Alex Perron : Mâle dominant

Pour son premier one man show, Un gars c’t’un gars, Alex Perron explore les zones troubles de la masculinité et la tyrannie du quotidien sur le ton de la confidence. Bluff ou sincérité? Il nous en parle.

Est-ce un spectacle autobiographique dans lequel l’humoriste s’épanchera sur son statut bien connu d’homosexuel à la féminité exacerbée? C’est la question qu’on se pose inévitablement en voyant l’affiche d’Un gars c’t’un gars. Alex Perron s’y est glissé dans le costume viril d’un joueur de hockey, affichant un air de vainqueur et arborant fièrement ses gros gants rose bonbon de hockeyeur pas comme les autres. "J’ai bâti ma carrière là-dessus, alors oui, il sera encore question de mon homosexualité, répond-il un brin agacé par la question. C’est ma carte de visite, que je vais toujours nuancer, retravailler, faire aller dans de nouvelles directions. Cela dit, ça ne m’intéresse pas de raconter mes déboires homosexuels pendant tout un show. J’ai hésité, par exemple, avant de décider de raconter comment j’ai dit à ma mère que j’étais gai. Mais je suis forcé d’admettre que c’est l’un des gros morceaux du spectacle, qui fonctionne parce que je le fais avec beaucoup d’autodérision et que j’essaie de jouer sur la frontière entre la réalité et la fiction. J’aime cultiver l’ambiguïté, que les gens se demandent ce qui est vrai et ce qui est faux."

Les choses sont donc claires. Perron ne vient pas sur scène pour "faire une thérapie à la Janette Bertrand". Ni pour revendiquer les droits des homosexuels, que d’ailleurs il ne représente pas dans leur entièreté. "Mon personnage de grande folle, qui est le vrai reflet de moi-même, il irrite d’ailleurs plusieurs homosexuels." Sur un ton moqueur et légèrement baveux, il veut plutôt explorer l’idée que la masculinité en prend pour son rhume à notre drôle d’époque. "Je m’amuse à reprocher aux hétéros de s’être approprié notre mode, de se raser et de sentir bon. Dans le numéro d’ouverture, je me moque des métrosexuels.

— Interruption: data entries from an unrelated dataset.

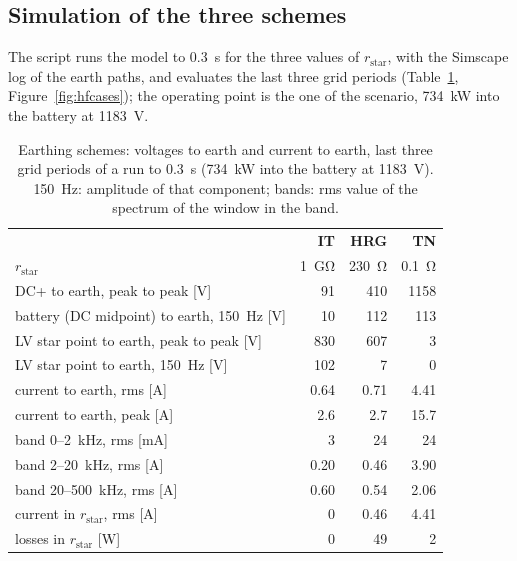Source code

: \documentclass[11pt,a4paper]{scrartcl}
\newcommand{\ped}[1]{_{\mathrm{#1}}}
\begin{document}
\begin{onehalfspace}
\subsection{Simulation of the three schemes}
\label{sec:hfsim}

The script  runs the model to \SI{0.3}{s} for the three values of $r\ped{star}$, with the Simscape log of the earth paths, and evaluates the last three grid periods (Table~\ref{tab:hfres}, Figure~\ref{fig:hfcases}); the operating point is the one of the scenario, \SI{734}{\kilo\watt} into the battery at \SI{1183}{V}.

\begin{table}[H]
	\centering
	\captionsetup{width=0.92\textwidth, font=small}
	\caption[Earthing schemes: simulation results.]{Earthing schemes: voltages to earth and current to earth, last three grid periods of a run to \SI{0.3}{s} (\SI{734}{\kilo\watt} into the battery at \SI{1183}{V}). \SI{150}{Hz}: amplitude of that component; bands: rms value of the spectrum of the window in the band.}
	\label{tab:hfres}
	\small
	\begin{tabular}{@{} l r r r @{}}
		\toprule
		 & \textbf{IT} & \textbf{HRG} & \textbf{TN} \\
		 $r\ped{star}$ & \SI{1}{\giga\ohm} & \SI{230}{\ohm} & \SI{0.1}{\ohm} \\
		\midrule
		DC+ to earth, peak to peak [V] & 91 & 410 & 1158 \\
		battery (DC midpoint) to earth, \SI{150}{Hz} [V] & 10 & 112 & 113 \\
		LV star point to earth, peak to peak [V] & 830 & 607 & 3 \\
		LV star point to earth, \SI{150}{Hz} [V] & 102 & 7 & 0 \\
		current to earth, rms [A] & 0.64 & 0.71 & 4.41 \\
		current to earth, peak [A] & 2.6 & 2.7 & 15.7 \\
		\quad band 0--\SI{2}{kHz}, rms [mA] & 3 & 24 & 24 \\
		\quad band 2--\SI{20}{kHz}, rms [A] & 0.20 & 0.46 & 3.90 \\
		\quad band 20--\SI{500}{kHz}, rms [A] & 0.60 & 0.54 & 2.06 \\
		current in $r\ped{star}$, rms [A] & 0 & 0.46 & 4.41 \\
		losses in $r\ped{star}$ [W] & 0 & 49 & 2 \\
		\bottomrule
	\end{tabular}
\end{table}


\end{onehalfspace}
\end{document}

Je te jure, chaque soir, j’en trouve un dans la salle. Il se lève avec fierté devant sa blonde, tout aussi fière, qui manifeste sa satisfaction. Ça m’amuse énormément."

À l’écouter, tout était bien moins compliqué dans les années 80, sa décennie fétiche, à laquelle il consacre un long monologue dans le spectacle, et dont l’esthétique a peut-être influencé le décor "glamour" que sa metteure en scène Chantal Lamarre l’a convaincu d’adopter. Il avait aussi envie de parler de tout et de rien, de sa haine des moralisateurs et des faiseurs de conscience, par exemple, comme ces diététistes qui lui disent quand et quoi manger. Il aime quand ses blagues touchent des cordes sensibles et "créent des petits malaises". Sans qu’ils ne soient hyper-corrosifs, il croit que certains de ses propos "pourraient choquer certaines oreilles".

Mais, dit-il, il y a de la place pour un peu de retenue dans son spectacle. C’est grâce à son directeur artistique Pierre Bernard, homme de théâtre qui l’a "poussé dans des zones où [il] ne serait pas nécessairement allé" et incité à diminuer le nombre de blagues à la minute pour laisser respirer le spectacle. Incroyable mais vrai.